Religion
- Affiliation: Conservative Judaism
- Ecclesiastical or organizational status: Synagogue
- Leadership: Rabbi Joshua Heller; Rabbi Hillel Konigsberg; Rabbi Elizabeth Breit;
- Status: Active

Location
- Location: 700 Mt. Vernon Highway, Sandy Springs, Georgia 30328
- Country: United States
- Interactive map of Congregation B'nai Torah
- Coordinates: 33°56′36.16″N 84°21′34.73″W﻿ / ﻿33.9433778°N 84.3596472°W

Architecture
- Established: 1981 (as a congregation)
- Completed: 1984

Website
- bnaitorah.org

= Congregation B'nai Torah =

Synagogue in Georgia, USA

Congregation B'nai Torah is a Conservative synagogue located in Sandy Springs, Georgia, in the United States. It was founded in 1981 by young, unaffiliated Jews who had attended the Hillel High holiday services at Emory University since the 1970s. The 125 member families met in a closed grammar school until 1984, and then for two years in trailers, until they constructed a synagogue building.

== Overview ==
The congregation was highly unusual, as it was founded as an Orthodox shul, but without a mechitza. Because of the challenge of being an independent synagogue, it gradually moved towards the Conservative movement, first identifying as "traditional" ("Conservadox") and then finally affiliating with the Conservative movement in November 2003. Soon after, the synagogue completed a transition to an egalitarian practice, with women now integrated into all ritual roles.

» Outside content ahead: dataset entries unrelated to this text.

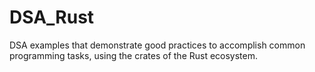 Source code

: # DSA_Rust
DSA examples that demonstrate good practices to accomplish common programming tasks, using the crates of the Rust ecosystem.
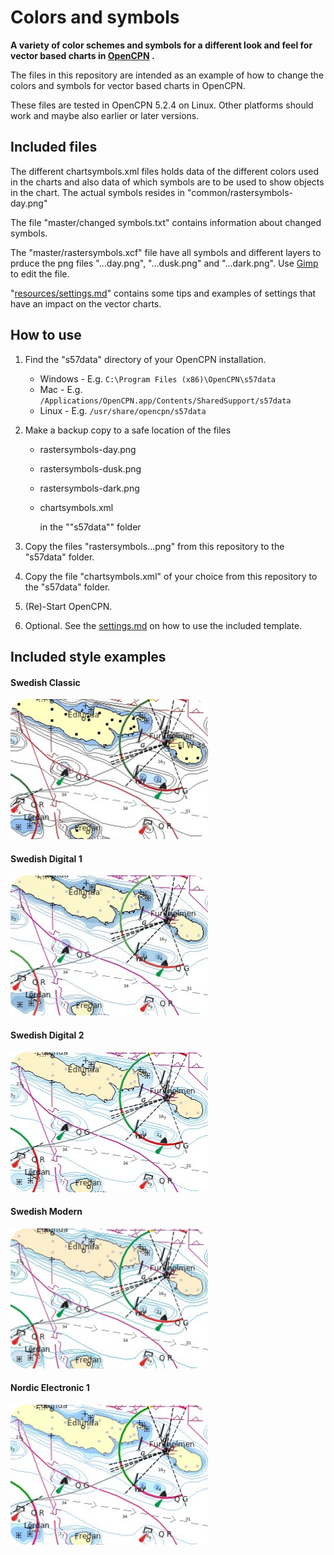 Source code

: # Colors and symbols

**A variety of color schemes and symbols for a different look and feel for vector based charts in [OpenCPN](https://opencpn.org) .**

The files in this repository are intended as an example of how to change the colors and symbols for vector based charts in OpenCPN.

These files are tested in OpenCPN 5.2.4 on Linux. Other platforms should work and maybe also earlier or later versions.

## Included files

The different chartsymbols.xml files holds data of the different colors used in the charts and also data of which symbols are to be used to show objects in the chart. The actual symbols resides in "common/rastersymbols-day.png"

The file "master/changed symbols.txt" contains information about changed symbols.

The "master/rastersymbols.xcf" file have all symbols and different layers to prduce the png files "...day.png", "...dusk.png" and "...dark.png". Use [Gimp](https://www.gimp.org/) to edit the file.

"[resources/settings.md](resources/settings.md)" contains some tips and examples of settings that have an impact on the vector charts.



## How to use

1. Find the "s57data" directory of your OpenCPN installation.
   
   - Windows - E.g. `C:\Program Files (x86)\OpenCPN\s57data`
   - Mac - E.g. `/Applications/OpenCPN.app/Contents/SharedSupport/s57data`
   - Linux - E.g. `/usr/share/opencpn/s57data`

2. Make a backup copy to a safe location of the files
   
   - rastersymbols-day.png
   
   - rastersymbols-dusk.png
   
   - rastersymbols-dark.png 
   
   - chartsymbols.xml
     
     in the ""s57data"" folder

3. Copy the files "rastersymbols...png" from this repository to the "s57data" folder.

4. Copy the file "chartsymbols.xml" of your choice from this repository to the "s57data" folder.

5. (Re)-Start OpenCPN.

6. Optional. See the [settings.md](resources/settings.md) on how to use the included template.

## Included style examples

#### Swedish Classic

![Screenshot](img/scr_swedish_classic.png  "Swedish Classic")

#### Swedish Digital 1

![Screenshot](img/scr_swedish_digital1.png  "Swedish Digital1")

#### Swedish Digital 2

![Screenshot](img/scr_swedish_digital2.png  "Swedish Digital2")

#### Swedish Modern

![Screenshot](img/scr_swedish_modern.png  "Swedish Modern")

#### Nordic Electronic 1

![Screenshot](img/scr_nordic_electronic1.png  "Swedish Nordic Electronic")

B'nai Torah hired its first Conservative-ordained rabbi, Joshua Heller, in 2004. At the time, membership was approximately 420 families. As of June 2009, that had grown to 660, by July 2015, it had reached 750, and in 2023 its members included over 850 families. As of November 2023, B'nai Torah's clergy team included Rabbi Heller, Rabbi Hillel Konigsberg, and Rabbi Elizabeth Breit.

The present location on 700 Mount Vernon Highway contains a large sanctuary, a gift shop, meat and dairy kosher kitchens, a religious school, and a preschool, all of which were renovated in 2014–2015. The congregation also maintains an eruv around surrounding neighborhoods. B'nai Torah hosts many community organizations and events, including MACoM, the Metro Atlanta Community mikvah was constructed on its campus in 2015.